Figure 1: cargo deny indicates that the “decision maker” application uses a specific version of Slint UI. Slint UI uses idna via a number of recursions. This dependency has a vulnerability, which can be fixed in the application by upgrading to a more recent version.

Standards require the maintenance of a Software Bill of Materials (SBOM)

For quality reasons or to comply with standards, a SBOM must be created and maintained for a software product. The Cyber Resilience Act (CRA Section (77)) explicitly calls for a SBOM to perform vulnerability analyses. Common formats for a SBOM include CycloneDX or SPDX.

cargo-cyclonedx is a useful tool for generating a SBOM for Rust projects. It is part of the cyclonedx-rust-cargo metatool. A Rust project lists its dependencies in the Cargo.lock file. The tool examines this file and translates its content into the machine-readable CycloneDX format.

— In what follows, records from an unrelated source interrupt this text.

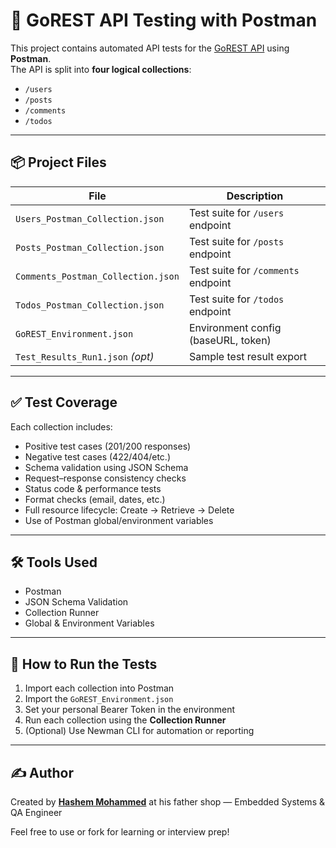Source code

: # 🧪 GoREST API Testing with Postman

This project contains automated API tests for the [GoREST API](https://gorest.co.in/) using **Postman**.  
The API is split into **four logical collections**:

- `/users`
- `/posts`
- `/comments`
- `/todos`

---

## 📦 Project Files

| File                             | Description                         |
|----------------------------------|-------------------------------------|
| `Users_Postman_Collection.json`   | Test suite for `/users` endpoint    |
| `Posts_Postman_Collection.json`   | Test suite for `/posts` endpoint    |
| `Comments_Postman_Collection.json`| Test suite for `/comments` endpoint |
| `Todos_Postman_Collection.json`   | Test suite for `/todos` endpoint    |
| `GoREST_Environment.json`         | Environment config (baseURL, token) |
| `Test_Results_Run1.json` *(opt)* | Sample test result export           |

---

## ✅ Test Coverage

Each collection includes:

- Positive test cases (201/200 responses)
- Negative test cases (422/404/etc.)
- Schema validation using JSON Schema
- Request–response consistency checks
- Status code & performance tests
- Format checks (email, dates, etc.)
- Full resource lifecycle: Create → Retrieve → Delete
- Use of Postman global/environment variables

---

## 🛠️ Tools Used

- Postman
- JSON Schema Validation
- Collection Runner
- Global & Environment Variables

---

## 🚀 How to Run the Tests

1. Import each collection into Postman
2. Import the `GoREST_Environment.json`
3. Set your personal Bearer Token in the environment
4. Run each collection using the **Collection Runner**
5. (Optional) Use Newman CLI for automation or reporting

---

## ✍️ Author

Created by [**Hashem Mohammed**](https://www.linkedin.com/in/hashem-al-hazzaa-032183183/) at his father shop — Embedded Systems & QA Engineer

Feel free to use or fork for learning or interview prep!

This makes it easy to create a SBOM. Using a tool such as Dependency-Track, this SBOM can be analysed with regard to vulnerabilities or licences.

How do I comply with open source licensing?

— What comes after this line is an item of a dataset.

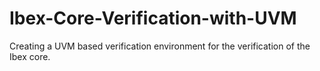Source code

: # Ibex-Core-Verification-with-UVM
Creating a UVM based verification environment for the verification of the Ibex core.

The crates used are published under a specific licence. For the closed-source software project outlined here, it is important to ensure compliance with legal requirements regarding open source licensing. Certain licences, such as the MIT licence or the Apache licence family, are very liberal and allow use in closed-source products. In contrast, GPL and its derivatives require that source code containing GPL-licensed code must also be published.

The cargo-deny licence check function can be used to make sure that the product only uses appropriate licences.

error[rejected]: failed to satisfy license requirements
  ┌─ registry+https://github.com/rust-lang/crates.io-index#i-slint-backend-winit@1.6.0:4:12
  │
4 │ license = "GPL-3.0-only OR LicenseRef-Slint-Royalty-free-1.2 OR LicenseRef-Slint-commercial"
  // Snip         
  │
  ├ GPL-3.0 - GNU General Public License v3.0 only:
  ├ - **DEPRECATED**
  ├ - OSI approved
  ├ - FSF Free/Libre
  ├ - Copyleft
  ├ LicenseRef-Slint-Royalty-free-1.2 is not an SPDX license
  ├ LicenseRef-Slint-commercial is not an SPDX license
  ├ i-slint-backend-winit v1.6.0
    └── i-slint-backend-selector v1.6.0
        └── slint v1.6.0
            └── decision_maker v0.1.0

Figure 2: “cargo deny” indicates that the “decision maker” application uses “i-slint-backend-winit”, again via several recursions. The associated licences require that the source code be published or a commercial licence used.

A configuration file specifies which licences are permitted for our product:

allow = [
  "MIT",
  "BSD-3-Clause",
  "Apache License 2.0",
]

All other licences are marked as not permitted.

As an alternative to the licence check with cargo-deny, licences can be verified using SBOM. Both the CycloneDX and SPDX formats include the option of displaying licence information. The SBOM can be evaluated with regard to licences using third-party tools or a simple script.

Conclusion: a question of requirements

In Rust, third-party libraries and packages (crates) can be conveniently used in projects. The associated risks (vulnerabilities, licences) can be tracked and managed with easy-to-use tools. Depending on requirements, other similar tools to those mentioned may also be used.

For continuous risk tracking, it is advisable to integrate the tools into the CI/CD pipeline, so that a warning is generated in the event of an error.